Imagine that you're 18, and everyone you know tells you that you need to go to
school to get a good job. People are competing to get into better schools, and
you get admitted to a relatively nice private college with a beautiful campus.
Your parents went to a similar college, graduated, got jobs, started a family,
and are encouraging you to do the same thing.

Except now, college is something like 5x as expensive as it was for your
parents, teachers, and advisors, adjusted for inflation. Your job prospects
after college are worse, too. Maybe you manage to pull in $15/hr and you think
it's pretty good, but meanwhile rent is 50% higher than it was for your
parents and teachers.

You feel like you were lied to, betrayed, and you feel trapped. As a society,
we _created_ this problem. I'm not trying to take away agency from the people
who chose to take out loans and study whatever they felt like, but we did send
an army of teachers and academic advisers after our children telling them that
college is what you need, and loans are how you pay for it.

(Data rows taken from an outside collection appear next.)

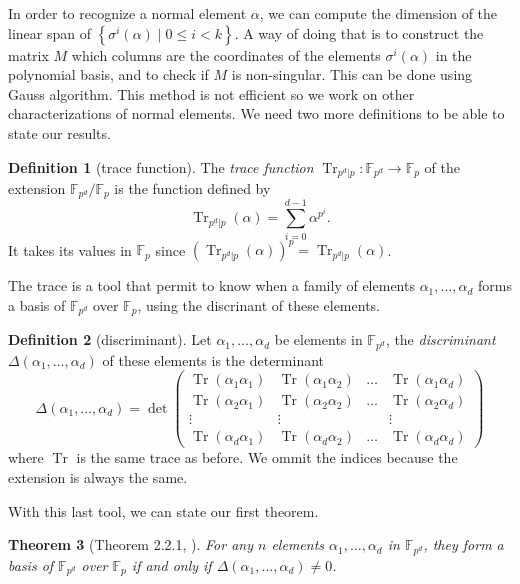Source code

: \documentclass[a4paper,11pt]{article}
\theoremstyle{break}
\newtheorem{thm}{Theorem}[section]
\theoremstyle{sc}
\theoremstyle{definition}
\newtheorem{defi}[thm]{Definition}
\theoremstyle{remark}
\DeclareMathOperator{\Tr}{Tr}
\begin{document}
In order to recognize a normal element $\alpha$, we can compute the dimension of the
linear span of $\left\{ \sigma^i(\alpha) \;|\; 0\leq i < k \right\}$. A way of
doing that is to construct the matrix $M$ which columns are the coordinates of the
elements $\sigma^i(\alpha)$ in the polynomial basis, and to check if $M$ is
non-singular. This can be done using Gauss algorithm. This method is not
efficient so we work on other characterizations of normal elements. We need
two more definitions to be able to state our results.

\begin{defi}[trace function]
  The \emph{trace function}
  $\Tr_{p^d|p}:\mathbb{F}_{p^d}\to\mathbb{F}_p$ of the extension
$\mathbb{F}_{p^d}/\mathbb{F}_p$ is the function defined by
\[
  \Tr_{p^d|p}(\alpha) = \sum_{i=0}^{d-1}\alpha^{p^i}.
\]
It takes its values in $\mathbb{F}_p$ since $(\Tr_{p^d|p}(\alpha))^p
= \Tr_{p^d|p}(\alpha)$. 
\end{defi}

The trace is a tool that permit to know when a family of elements $\alpha_1,
\dots, \alpha_d$ forms a basis of $\mathbb{F}_{p^d}$ over
$\mathbb{F}_p$, using the discrinant of these elements.

\begin{defi}[discriminant]
  Let $\alpha_1, \dots, \alpha_d$ be elements in $\mathbb{F}_{p^d}$, the
  \emph{discriminant} $\Delta(\alpha_1, \dots, \alpha_d)$ of these elements
  is the determinant
  \[
    \Delta(\alpha_1, \dots, \alpha_d)=\det
    \begin{pmatrix}
      \Tr(\alpha_1\alpha_1) & \Tr(\alpha_1\alpha_2) & \dots &
      \Tr(\alpha_1\alpha_d) \\
      \Tr(\alpha_2\alpha_1) & \Tr(\alpha_2\alpha_2) & \dots &
      \Tr(\alpha_2\alpha_d) \\
      \vdots & \vdots & & \vdots \\
      \Tr(\alpha_d\alpha_1) & \Tr(\alpha_d\alpha_2) & \dots &
      \Tr(\alpha_d\alpha_d)
    \end{pmatrix}
  \]
  where $\Tr$ is the same trace as before. We ommit the indices because
  the extension is always the same.
\end{defi}

With this last tool, we can state our first theorem.

\begin{thm}[Theorem 2.2.1, \cite{Ga93}]
  For any $n$ elements $\alpha_1, \dots, \alpha_d$ in
  $\mathbb{F}_{p^d}$, they form a basis of $\mathbb{F}_{p^d}$ over
  $\mathbb{F}_p$ if and only if $\Delta(\alpha_1, \dots,
  \alpha_d)\neq0$.
\end{thm}
\end{document}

The idea of a "non-economically practical degree" is a bit of a red herring,
here. It doesn't matter as much which degree you get as an undergraduate.
Sure, there are a few high-paying degrees like geology but in many fields you
can get work with a range of degrees. Based on what I was majoring in, people
would ask me if I was going to go into teaching, as if that were the only
option for someone in my field. Yet here I am, working in industry.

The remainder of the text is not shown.